- _INPUT RECORDS_:
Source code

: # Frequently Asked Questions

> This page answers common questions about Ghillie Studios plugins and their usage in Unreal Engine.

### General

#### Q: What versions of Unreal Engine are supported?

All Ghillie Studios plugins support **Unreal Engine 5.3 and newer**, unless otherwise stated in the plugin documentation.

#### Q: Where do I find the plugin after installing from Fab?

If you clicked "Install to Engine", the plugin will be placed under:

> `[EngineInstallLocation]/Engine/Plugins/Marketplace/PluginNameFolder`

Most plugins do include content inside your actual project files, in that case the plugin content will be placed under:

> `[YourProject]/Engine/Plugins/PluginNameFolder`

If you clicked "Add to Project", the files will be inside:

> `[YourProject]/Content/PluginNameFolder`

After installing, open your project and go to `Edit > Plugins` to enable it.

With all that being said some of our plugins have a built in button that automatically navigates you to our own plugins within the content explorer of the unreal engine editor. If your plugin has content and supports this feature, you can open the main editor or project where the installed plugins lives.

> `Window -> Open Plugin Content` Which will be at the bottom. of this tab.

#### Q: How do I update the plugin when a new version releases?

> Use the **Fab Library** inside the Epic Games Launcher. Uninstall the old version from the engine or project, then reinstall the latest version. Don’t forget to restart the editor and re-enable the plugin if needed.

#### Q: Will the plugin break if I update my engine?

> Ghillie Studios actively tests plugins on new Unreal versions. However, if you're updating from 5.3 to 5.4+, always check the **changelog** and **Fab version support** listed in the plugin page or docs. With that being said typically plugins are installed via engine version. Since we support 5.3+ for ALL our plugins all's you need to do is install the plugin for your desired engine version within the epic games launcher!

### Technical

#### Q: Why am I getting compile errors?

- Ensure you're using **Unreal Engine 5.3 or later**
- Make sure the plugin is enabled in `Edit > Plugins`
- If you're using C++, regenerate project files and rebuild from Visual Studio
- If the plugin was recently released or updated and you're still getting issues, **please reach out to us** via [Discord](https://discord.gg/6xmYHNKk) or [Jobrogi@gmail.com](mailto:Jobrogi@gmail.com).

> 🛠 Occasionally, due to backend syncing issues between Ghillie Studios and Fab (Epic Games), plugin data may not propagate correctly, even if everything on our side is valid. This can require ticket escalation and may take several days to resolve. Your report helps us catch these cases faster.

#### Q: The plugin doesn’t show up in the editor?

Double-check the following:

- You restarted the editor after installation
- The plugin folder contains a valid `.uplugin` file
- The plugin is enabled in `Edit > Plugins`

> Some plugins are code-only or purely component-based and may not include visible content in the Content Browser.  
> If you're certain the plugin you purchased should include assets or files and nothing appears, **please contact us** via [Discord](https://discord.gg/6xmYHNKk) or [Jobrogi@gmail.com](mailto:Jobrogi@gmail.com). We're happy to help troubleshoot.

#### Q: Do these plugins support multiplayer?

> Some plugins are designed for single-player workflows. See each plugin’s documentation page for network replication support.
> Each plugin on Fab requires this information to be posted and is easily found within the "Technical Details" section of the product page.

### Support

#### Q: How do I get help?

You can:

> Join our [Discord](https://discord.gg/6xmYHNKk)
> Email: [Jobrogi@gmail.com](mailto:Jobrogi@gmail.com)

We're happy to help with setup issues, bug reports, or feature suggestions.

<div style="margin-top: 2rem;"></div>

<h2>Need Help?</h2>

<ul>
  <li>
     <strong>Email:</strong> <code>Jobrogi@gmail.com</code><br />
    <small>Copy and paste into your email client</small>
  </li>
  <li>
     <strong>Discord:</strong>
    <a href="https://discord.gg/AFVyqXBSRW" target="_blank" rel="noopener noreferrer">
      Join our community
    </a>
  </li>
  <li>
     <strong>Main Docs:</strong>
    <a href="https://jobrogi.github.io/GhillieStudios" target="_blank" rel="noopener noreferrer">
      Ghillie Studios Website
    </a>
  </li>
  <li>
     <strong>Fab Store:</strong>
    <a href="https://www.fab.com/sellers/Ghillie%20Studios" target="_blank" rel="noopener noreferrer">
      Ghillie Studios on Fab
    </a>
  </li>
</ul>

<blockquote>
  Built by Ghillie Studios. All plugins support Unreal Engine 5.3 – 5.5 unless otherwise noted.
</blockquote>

- _TASK DETAILS_: A line belongs in the answer if it contains the word "Join"; please copy each such line from the material.

- _RESPONSE TO THE EXERCISE_:
> Join our [Discord](https://discord.gg/6xmYHNKk)
      Join our community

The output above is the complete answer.